On Wednesday, the US officially entered a government shutdown as its spending authorization for the fiscal year expired. The uncertainty this generates has left gold scoring a new all-time high for the fifth consecutive day, on track to close above $3,900 per ounce on the spot market. The question for traders now is whether this extraordinary rally can continue, or will it at least pull back slightly to regain some momentum.

Conflicting Factors Pushing Gold Prices

The US government is the largest holder of gold, but China is the largest buyer. And coincidentally, October 1st is the start of its National Day Golden Week, an 8-day holiday.

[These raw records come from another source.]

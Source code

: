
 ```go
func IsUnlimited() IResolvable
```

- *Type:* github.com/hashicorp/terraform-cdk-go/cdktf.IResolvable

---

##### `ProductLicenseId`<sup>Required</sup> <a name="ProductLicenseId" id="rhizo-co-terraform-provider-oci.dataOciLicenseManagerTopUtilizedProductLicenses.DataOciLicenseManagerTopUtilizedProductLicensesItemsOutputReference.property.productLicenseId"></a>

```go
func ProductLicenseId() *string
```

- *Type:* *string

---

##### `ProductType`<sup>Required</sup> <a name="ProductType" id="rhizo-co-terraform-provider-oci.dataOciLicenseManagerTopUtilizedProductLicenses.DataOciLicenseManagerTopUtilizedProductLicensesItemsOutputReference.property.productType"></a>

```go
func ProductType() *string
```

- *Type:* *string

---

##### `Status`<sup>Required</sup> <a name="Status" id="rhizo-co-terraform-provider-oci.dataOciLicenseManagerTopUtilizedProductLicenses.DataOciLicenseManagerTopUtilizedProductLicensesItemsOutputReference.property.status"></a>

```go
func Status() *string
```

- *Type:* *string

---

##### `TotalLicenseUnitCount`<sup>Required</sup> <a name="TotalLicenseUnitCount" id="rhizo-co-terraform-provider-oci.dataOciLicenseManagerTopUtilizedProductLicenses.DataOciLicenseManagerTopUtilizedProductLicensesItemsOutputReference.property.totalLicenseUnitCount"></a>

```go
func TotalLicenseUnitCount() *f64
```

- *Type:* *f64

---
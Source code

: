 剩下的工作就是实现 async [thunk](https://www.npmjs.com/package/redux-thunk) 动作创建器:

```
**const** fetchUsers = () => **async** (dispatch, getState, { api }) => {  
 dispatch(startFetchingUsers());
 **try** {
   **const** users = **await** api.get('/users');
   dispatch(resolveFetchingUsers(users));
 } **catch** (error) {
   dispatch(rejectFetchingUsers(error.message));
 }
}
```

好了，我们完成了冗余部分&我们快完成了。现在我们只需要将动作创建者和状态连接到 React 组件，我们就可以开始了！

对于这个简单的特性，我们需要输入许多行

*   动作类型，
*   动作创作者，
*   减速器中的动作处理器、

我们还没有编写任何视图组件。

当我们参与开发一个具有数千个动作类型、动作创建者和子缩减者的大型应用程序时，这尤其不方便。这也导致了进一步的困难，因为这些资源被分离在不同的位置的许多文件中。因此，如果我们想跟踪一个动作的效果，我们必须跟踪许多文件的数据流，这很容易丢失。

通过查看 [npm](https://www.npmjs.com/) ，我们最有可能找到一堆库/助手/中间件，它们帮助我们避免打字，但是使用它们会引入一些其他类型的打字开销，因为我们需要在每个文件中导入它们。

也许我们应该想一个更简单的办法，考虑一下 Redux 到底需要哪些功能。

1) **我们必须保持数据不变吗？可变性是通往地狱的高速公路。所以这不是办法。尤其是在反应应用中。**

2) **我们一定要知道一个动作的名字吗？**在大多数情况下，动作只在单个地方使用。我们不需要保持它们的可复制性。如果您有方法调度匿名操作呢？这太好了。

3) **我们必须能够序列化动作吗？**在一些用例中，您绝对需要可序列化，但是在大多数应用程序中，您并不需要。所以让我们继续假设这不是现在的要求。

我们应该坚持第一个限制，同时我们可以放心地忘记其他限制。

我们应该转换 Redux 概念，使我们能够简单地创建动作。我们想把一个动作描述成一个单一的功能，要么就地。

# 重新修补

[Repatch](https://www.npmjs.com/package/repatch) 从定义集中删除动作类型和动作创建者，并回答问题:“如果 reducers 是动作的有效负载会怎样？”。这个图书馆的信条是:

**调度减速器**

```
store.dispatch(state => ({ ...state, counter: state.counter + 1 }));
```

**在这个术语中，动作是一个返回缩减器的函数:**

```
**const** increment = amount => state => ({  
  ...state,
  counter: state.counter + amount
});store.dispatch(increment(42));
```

The holiday in China is structured to allow its citizens to travel around the country. With Chinese markets closed, there is a distinct drop in demand for gold.

Typically, gold prices decline ahead of and during the first few days of Golden Week, but then rebound to new highs. There are several theories for why that happens. One is that the absence of demand for physical gold leaves ETFs having a larger influence on the market.

Investors Are Still Piling Into Gold

That might indeed be the case this year, as inflows to gold ETFs in September were the highest in three years. However, it’s just the culmination of a trend that has been ongoing all year. In aggregate, flows into gold ETFs during the first half of the year have been the strongest since the pandemic. Part of that could be explained by the 10% drop in the dollar over the same period amid US fiscal uncertainty.

The government shutdown will likely do the opposite of reassuring markets about US fiscal policy, which could exacerbate demand for safe havens like gold. Both retail and institutional traders are currently piling into gold, which suggests it may continue to trend higher.

Up is not a Guarantee

With gold striking a new all-time high on the first day of Golden Week, it seems the traditional pattern of gold declining and then rebounding will not repeat this year. But the combination of uncertainty and the return of Chinese buyers next week could simply mean that gold accelerates to the upside.

On the other hand, markets are closely watching an emerging divergence in views among Federal Reserve policymakers. The upside for gold relies significantly on expectations that the Fed will cut rates at each of the remaining two meetings. However, the government shutdown could disrupt the system. A prolonged shutdown could mean that the Fed lacks access to some of the crucial data needed to make an informed decision, such as labor market data. At any moment, politicians in Washington could announce that they’ve reached an agreement, thereby reducing market uncertainty. That could bring gold prices down with little warning.